The following section, Supporting Documentation, comprises resources utilized by the auditing team, which may encompass client-shared files, websites, and references cited in the report. It encompasses additional documents, websites, or sources used during the review process.

The Areas of Concern section delineates the investigation’s primary focus, as determined collaboratively by the client and audit team. This list encompasses various aspects, including implementation accuracy, component vulnerabilities, secure component interactions, key management, Denial of Service (DoS) and security exploit prevention, data privacy, integrity, and any other issues identified during the initial analysis phase.

The subsequent key section, Findings, encompasses the audit team’s General Comments and assessment of the System Design, Code Quality, Scope, and Specific Issues and Suggestions. It is crucial to focus on the findings section, as it delineates specific risks that could impact the security and functionality of the digital wallet or web3 product. This section aids in understanding the potential consequences of these vulnerabilities on security and privacy.

The General Comments section is a brief description of what the project or implementation is about and how it works. It also summarizes our investigation of the main areas and components that we looked at, along with any findings.

In the next phase, the System Design section encompasses an evaluation of the system’s architecture and structure. This entails assessing the organization and security of the interactions between the system components, as well as the data flow within the system. The goal is to gauge the design’s security robustness by identifying potential vulnerabilities and weaknesses exploitable by attackers. Additionally, the review team may remark on whether the system’s architecture and functionality adhere to security best practices, industry standards, and regulatory mandates.

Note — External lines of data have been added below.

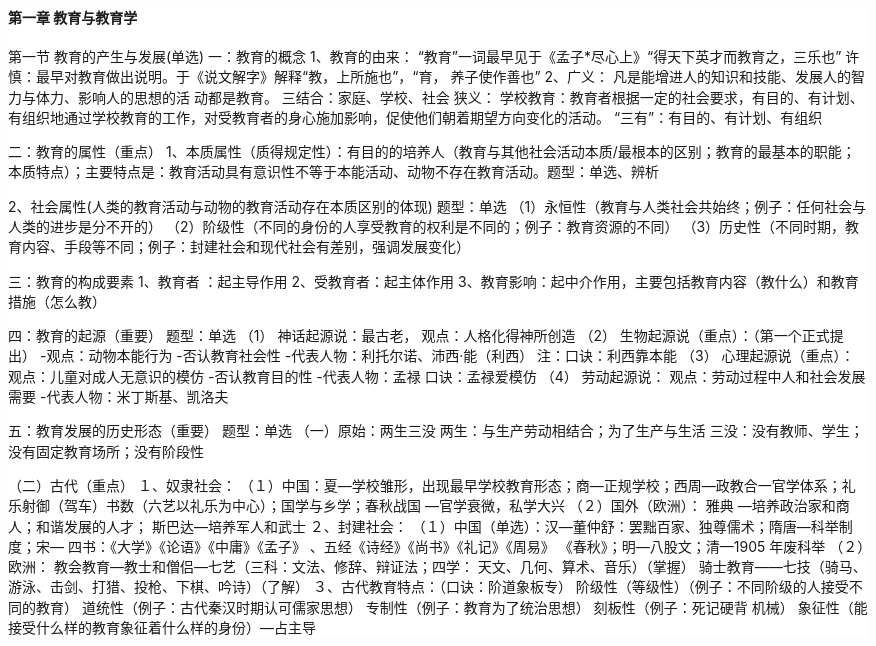 ####  第一章 教育与教育学 
第一节 教育的产生与发展(单选) 
一：教育的概念 
1、教育的由来： 
“教育”一词最早见于《孟子*尽心上》“得天下英才而教育之，三乐也” 
许慎：最早对教育做出说明。于《说文解字》解释“教，上所施也”，“育， 养子使作善也” 
2、广义：
凡是能增进人的知识和技能、发展人的智力与体力、影响人的思想的活 动都是教育。 三结合：家庭、学校、社会 
狭义：
学校教育：教育者根据一定的社会要求，有目的、有计划、有组织地通过学校教育的工作，对受教育者的身心施加影响，促使他们朝着期望方向变化的活动。 “三有”：有目的、有计划、有组织 

二：教育的属性（重点）
 1、本质属性（质得规定性）：有目的的培养人（教育与其他社会活动本质/最根本的区别；教育的最基本的职能；本质特点）；主要特点是：教育活动具有意识性不等于本能活动、动物不存在教育活动。题型：单选、辨析 
  
 2、社会属性(人类的教育活动与动物的教育活动存在本质区别的体现) 题型：单选 
 （1）永恒性（教育与人类社会共始终；例子：任何社会与人类的进步是分不开的） 
 （2）阶级性（不同的身份的人享受教育的权利是不同的；例子：教育资源的不同） 
 （3）历史性（不同时期，教育内容、手段等不同；例子：封建社会和现代社会有差别，强调发展变化） 
 
三：教育的构成要素 
1、教育者 ：起主导作用 
2、受教育者：起主体作用 
3、教育影响：起中介作用，主要包括教育内容（教什么）和教育措施（怎么教）

四：教育的起源（重要） 题型：单选 
（1） 神话起源说：最古老，
观点：人格化得神所创造 
（2） 生物起源说（重点）：（第一个正式提出）
-观点：动物本能行为 
-否认教育社会性
-代表人物：利托尔诺、沛西·能（利西） 
注：口诀：利西靠本能 
（3） 心理起源说（重点）：
观点：儿童对成人无意识的模仿
-否认教育目的性
-代表人物：孟禄 
口诀：孟禄爱模仿 
（4） 劳动起源说：
观点：劳动过程中人和社会发展需要
-代表人物：米丁斯基、凯洛夫

五：教育发展的历史形态（重要） 题型：单选 
（一）原始：两生三没
两生：与生产劳动相结合；为了生产与生活 
三没：没有教师、学生；没有固定教育场所；没有阶段性 

（二）古代（重点） 
１、奴隶社会： 
（１）中国：夏—学校雏形，出现最早学校教育形态；商—正规学校；西周—政教合一官学体系；礼乐射御（驾车）书数（六艺以礼乐为中心）；国学与乡学；春秋战国 —官学衰微，私学大兴 
（２）国外（欧洲）：
雅典 —培养政治家和商人；和谐发展的人才；
斯巴达—培养军人和武士 
２、封建社会： 
（１）中国（单选）：汉—董仲舒：罢黜百家、独尊儒术；隋唐—科举制度；宋— 四书：《大学》《论语》《中庸》《孟子》 、五经《诗经》《尚书》《礼记》《周易》 《春秋》；明—八股文；清—1905 年废科举 
（２）欧洲：
教会教育—教士和僧侣—七艺（三科：文法、修辞、辩证法；四学： 天文、几何、算术、音乐）（掌握）
骑士教育——七技（骑马、游泳、击剑、打猎、投枪、下棋、吟诗）（了解）
３、古代教育特点：（口诀：阶道象板专）
阶级性（等级性）（例子：不同阶级的人接受不同的教育） 
道统性（例子：古代秦汉时期认可儒家思想） 
专制性（例子：教育为了统治思想） 
刻板性（例子：死记硬背 机械） 
象征性（能接受什么样的教育象征着什么样的身份）—占主导 
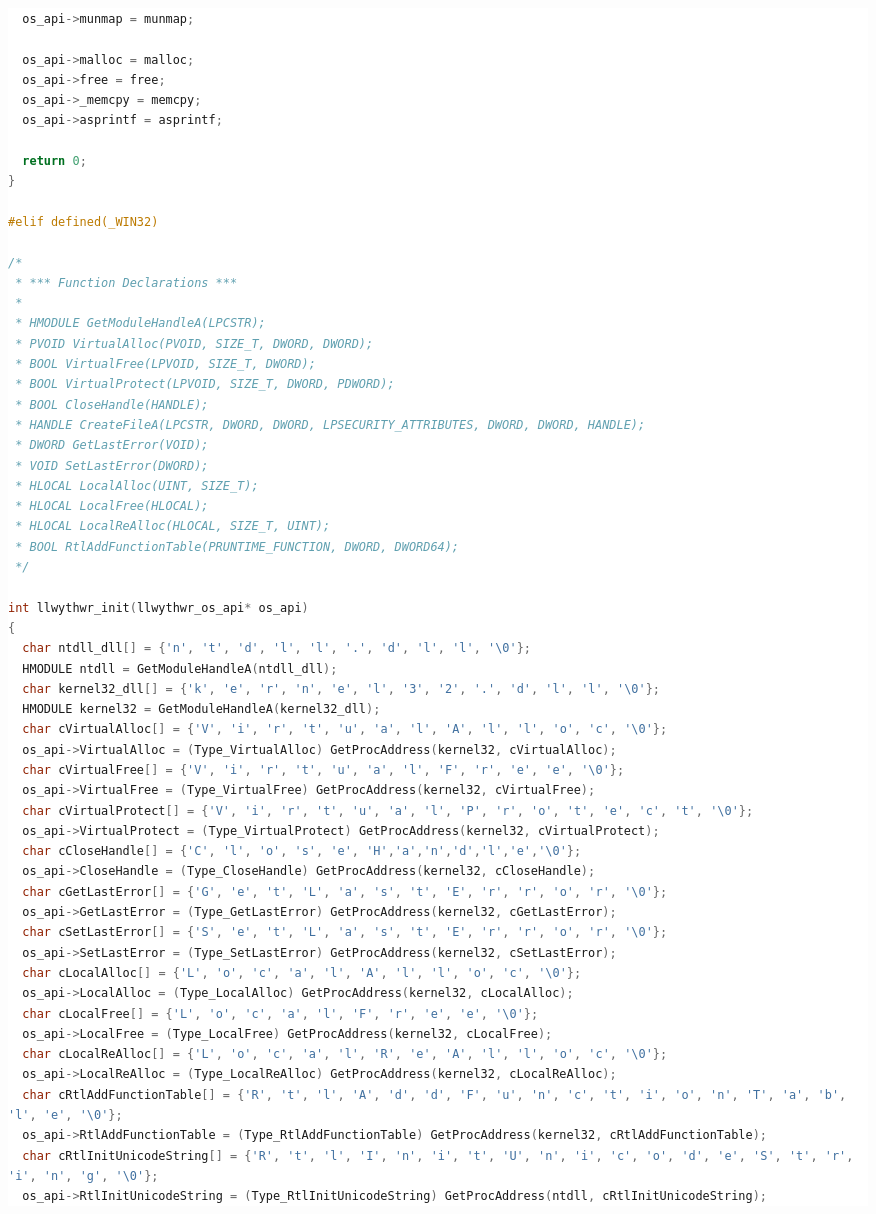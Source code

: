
 ```cpp
  os_api->munmap = munmap;

  os_api->malloc = malloc;
  os_api->free = free;
  os_api->_memcpy = memcpy;
  os_api->asprintf = asprintf;

  return 0;
}

#elif defined(_WIN32)

/*
 * *** Function Declarations ***
 *
 * HMODULE GetModuleHandleA(LPCSTR);
 * PVOID VirtualAlloc(PVOID, SIZE_T, DWORD, DWORD);
 * BOOL VirtualFree(LPVOID, SIZE_T, DWORD);
 * BOOL VirtualProtect(LPVOID, SIZE_T, DWORD, PDWORD);
 * BOOL CloseHandle(HANDLE);
 * HANDLE CreateFileA(LPCSTR, DWORD, DWORD, LPSECURITY_ATTRIBUTES, DWORD, DWORD, HANDLE);
 * DWORD GetLastError(VOID);
 * VOID SetLastError(DWORD);
 * HLOCAL LocalAlloc(UINT, SIZE_T);
 * HLOCAL LocalFree(HLOCAL);
 * HLOCAL LocalReAlloc(HLOCAL, SIZE_T, UINT);
 * BOOL RtlAddFunctionTable(PRUNTIME_FUNCTION, DWORD, DWORD64);
 */

int llwythwr_init(llwythwr_os_api* os_api)
{
  char ntdll_dll[] = {'n', 't', 'd', 'l', 'l', '.', 'd', 'l', 'l', '\0'};
  HMODULE ntdll = GetModuleHandleA(ntdll_dll);
  char kernel32_dll[] = {'k', 'e', 'r', 'n', 'e', 'l', '3', '2', '.', 'd', 'l', 'l', '\0'};
  HMODULE kernel32 = GetModuleHandleA(kernel32_dll);
  char cVirtualAlloc[] = {'V', 'i', 'r', 't', 'u', 'a', 'l', 'A', 'l', 'l', 'o', 'c', '\0'};
  os_api->VirtualAlloc = (Type_VirtualAlloc) GetProcAddress(kernel32, cVirtualAlloc);
  char cVirtualFree[] = {'V', 'i', 'r', 't', 'u', 'a', 'l', 'F', 'r', 'e', 'e', '\0'};
  os_api->VirtualFree = (Type_VirtualFree) GetProcAddress(kernel32, cVirtualFree);
  char cVirtualProtect[] = {'V', 'i', 'r', 't', 'u', 'a', 'l', 'P', 'r', 'o', 't', 'e', 'c', 't', '\0'};
  os_api->VirtualProtect = (Type_VirtualProtect) GetProcAddress(kernel32, cVirtualProtect);
  char cCloseHandle[] = {'C', 'l', 'o', 's', 'e', 'H','a','n','d','l','e','\0'};
  os_api->CloseHandle = (Type_CloseHandle) GetProcAddress(kernel32, cCloseHandle);
  char cGetLastError[] = {'G', 'e', 't', 'L', 'a', 's', 't', 'E', 'r', 'r', 'o', 'r', '\0'};
  os_api->GetLastError = (Type_GetLastError) GetProcAddress(kernel32, cGetLastError);
  char cSetLastError[] = {'S', 'e', 't', 'L', 'a', 's', 't', 'E', 'r', 'r', 'o', 'r', '\0'};
  os_api->SetLastError = (Type_SetLastError) GetProcAddress(kernel32, cSetLastError);
  char cLocalAlloc[] = {'L', 'o', 'c', 'a', 'l', 'A', 'l', 'l', 'o', 'c', '\0'};
  os_api->LocalAlloc = (Type_LocalAlloc) GetProcAddress(kernel32, cLocalAlloc);
  char cLocalFree[] = {'L', 'o', 'c', 'a', 'l', 'F', 'r', 'e', 'e', '\0'};
  os_api->LocalFree = (Type_LocalFree) GetProcAddress(kernel32, cLocalFree);
  char cLocalReAlloc[] = {'L', 'o', 'c', 'a', 'l', 'R', 'e', 'A', 'l', 'l', 'o', 'c', '\0'};
  os_api->LocalReAlloc = (Type_LocalReAlloc) GetProcAddress(kernel32, cLocalReAlloc);
  char cRtlAddFunctionTable[] = {'R', 't', 'l', 'A', 'd', 'd', 'F', 'u', 'n', 'c', 't', 'i', 'o', 'n', 'T', 'a', 'b', 'l', 'e', '\0'};
  os_api->RtlAddFunctionTable = (Type_RtlAddFunctionTable) GetProcAddress(kernel32, cRtlAddFunctionTable);
  char cRtlInitUnicodeString[] = {'R', 't', 'l', 'I', 'n', 'i', 't', 'U', 'n', 'i', 'c', 'o', 'd', 'e', 'S', 't', 'r', 'i', 'n', 'g', '\0'};
  os_api->RtlInitUnicodeString = (Type_RtlInitUnicodeString) GetProcAddress(ntdll, cRtlInitUnicodeString);
```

The Code Quality refers to the review team’s overall impression on the standard of the project’s programming code in terms of readability, maintainability, efficiency, reliability, and adherence to coding standards and best practices. It includes various aspects that contribute to the overall security of software systems.

This is followed by the Documentation and Code Comments section, where the review team discusses the quality of the documentation provided by the client and the code comments found within the codebase. The review team may respond with suggestions or recommendations if improvement is needed.  

The Scope of an audit refers to the boundaries and objectives defined for the audit process. It outlines what will be examined, evaluated, and reported on during the audit. The scope sets the parameters for the audit team and ensures that the audit remains focused and aligned with the client’s goals and requirements. If we felt something critical was left out of scope, we may report that and recommend that the client include this in the scope of future audits.

The Findings section begins with a list of the Specific Issues and Suggestions found during the review, in the order of discovery. Following the list, each issue is expanded upon. This can include details such as; location of the discovery within the code; synopsis; impact; preconditions; feasibility or likelihood of an exploitation of the issue; technical details; remediation recommendations; status; and verification to clearly specify whether the issue has been resolved. In most cases, remediation of an issue, as per the audit team’s recommendations, is preferable. However, in some cases, the audit team may suggest mitigating the issue instead, as another option, for cases where a trade-off could be required.

Readers should prioritize the Specific Issues and Suggestions section, as it provides a listing of what problems were discovered as well as the actionable steps for the project to strengthen its security. It helps readers understand what steps are necessary to address the issues highlighted in the findings.

By focusing on these key sections and understanding their significance, any reader can gain valuable insights into security audit reports and make informed decisions.